Il faut traverser le périphérique et une circulation ininterrompue pour se rendre au nouvel atelier de Benoit Manent situé au-dessus des entrepôts de la Sernam. Les images d’hier ont disparu, rangées, comme les encombrantes malles de souvenirs, au grenier. Au mur, des toiles de format vertical sont accrochées, sur lesquelles le paysage a été effacé, comme gommé : restent des figurines posées à hauteur de regard.
L’« Histoire du soldat » qui a inspiré le peintre pour cette série, est un conte musical destiné le plus souvent au jeune public : un fantassin qui a marché, a beaucoup marché, rencontre le Diable à qui il donne son petit violon à dix francs en échange d’un livre coffre-fort qui prévoit l’avenir, qui dit les choses avant le temps. Alors qu’il s’imaginait être parti trois jours, ce sont en fait trois ans qui se sont écoulés avant son retour au village où, ni sa mère, ni sa fiancée ne le reconnaîtront, mort qu’il est parmi les vivants. Quand il écrit le livret en 1918, Charles-Ferdinand Ramuz ne croit plus, comme il le pensait quatre ans auparavant et beaucoup d’intellectuels avec lui, que la guerre sortira le monde de la décadence dans laquelle il était plongé. L’avenir se joue aux cartes et l’histoire verra triompher le Malin.

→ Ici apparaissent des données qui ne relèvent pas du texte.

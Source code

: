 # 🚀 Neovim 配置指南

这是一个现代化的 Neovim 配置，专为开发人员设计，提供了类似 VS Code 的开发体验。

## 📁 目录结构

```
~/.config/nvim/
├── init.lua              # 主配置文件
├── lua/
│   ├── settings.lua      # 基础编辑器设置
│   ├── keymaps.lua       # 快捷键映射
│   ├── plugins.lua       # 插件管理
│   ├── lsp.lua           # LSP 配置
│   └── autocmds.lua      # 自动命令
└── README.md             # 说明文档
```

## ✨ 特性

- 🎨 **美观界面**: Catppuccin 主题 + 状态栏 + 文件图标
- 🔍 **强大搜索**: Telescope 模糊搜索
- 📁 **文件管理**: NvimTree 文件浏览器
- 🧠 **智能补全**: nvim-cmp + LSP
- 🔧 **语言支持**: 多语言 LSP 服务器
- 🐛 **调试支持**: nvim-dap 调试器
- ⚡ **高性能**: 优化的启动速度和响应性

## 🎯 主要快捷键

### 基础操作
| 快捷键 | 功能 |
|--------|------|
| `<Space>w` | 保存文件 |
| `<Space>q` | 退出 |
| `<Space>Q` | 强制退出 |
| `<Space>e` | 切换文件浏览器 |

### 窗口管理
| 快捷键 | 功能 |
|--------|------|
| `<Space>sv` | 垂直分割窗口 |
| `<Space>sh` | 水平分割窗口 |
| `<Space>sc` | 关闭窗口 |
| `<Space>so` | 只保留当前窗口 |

La musique, comme une voix intérieure est signée Stravinsky, qui fait apparaître ici le violon comme un instrument démoniaque et s’amuse à brouiller les cartes, passant d’un 3/4 à un 6/8 et d’un tango à un ragtime. Les musiciens prétendent que le compositeur russe n’aimait pas les interprètes : c’est vrai qu’ils souffrent à exécuter sa partition, empêchés qu’ils sont de s’appuyer sur une logique de rythme, sur des valeurs de temps, obligés de passer sans arrêt d’une mesure à une autre. Même vertige pour l’acteur soldat : il veut poser son pied et se retrouve dans le vide du temps qui manque.

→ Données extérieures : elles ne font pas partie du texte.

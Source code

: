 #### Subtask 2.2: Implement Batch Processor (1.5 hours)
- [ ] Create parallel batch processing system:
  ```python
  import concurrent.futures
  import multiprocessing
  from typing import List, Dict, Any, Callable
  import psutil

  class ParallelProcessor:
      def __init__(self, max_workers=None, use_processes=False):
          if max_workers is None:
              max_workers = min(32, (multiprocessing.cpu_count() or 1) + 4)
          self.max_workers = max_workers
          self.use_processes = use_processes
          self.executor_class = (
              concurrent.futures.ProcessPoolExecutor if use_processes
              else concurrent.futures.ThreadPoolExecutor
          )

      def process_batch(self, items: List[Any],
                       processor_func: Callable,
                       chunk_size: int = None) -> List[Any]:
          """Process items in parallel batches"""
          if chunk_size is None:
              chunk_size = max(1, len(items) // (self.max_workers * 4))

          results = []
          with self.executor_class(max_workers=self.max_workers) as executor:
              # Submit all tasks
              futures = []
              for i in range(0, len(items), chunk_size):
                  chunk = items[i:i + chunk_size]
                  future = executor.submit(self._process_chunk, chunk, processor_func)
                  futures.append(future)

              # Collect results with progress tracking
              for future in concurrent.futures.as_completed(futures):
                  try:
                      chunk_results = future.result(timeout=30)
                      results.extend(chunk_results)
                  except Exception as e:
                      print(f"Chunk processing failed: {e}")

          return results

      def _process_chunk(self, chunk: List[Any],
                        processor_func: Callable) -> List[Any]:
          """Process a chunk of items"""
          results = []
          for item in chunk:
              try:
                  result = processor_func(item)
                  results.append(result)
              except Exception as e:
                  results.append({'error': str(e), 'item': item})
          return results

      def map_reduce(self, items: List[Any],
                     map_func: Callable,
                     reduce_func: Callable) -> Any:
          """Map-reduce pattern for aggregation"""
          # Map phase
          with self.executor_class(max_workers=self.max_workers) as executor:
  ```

A partir de là, Benoit Manent a réglé une chorégraphie toute simple. Ses modèles sont vêtus de couleurs vives, vestige de la Renaissance. Le militaire danse avec Satan tandis que la Princesse l’attend hors champ. Pour capter la scène, il a placé aux quatre coins de la piste quatre caméras sans opérateurs, caméras de surveillance. Les valseurs présentent à l’objectif toutes leurs facettes, passant de la distance à la confusion des corps. Les quatre écrans du dispositif permettent aux spectateurs d’observer la rencontre sous tous les angles, mais saisiront-ils pour autant la cause du drame ? Qui y voit clair ?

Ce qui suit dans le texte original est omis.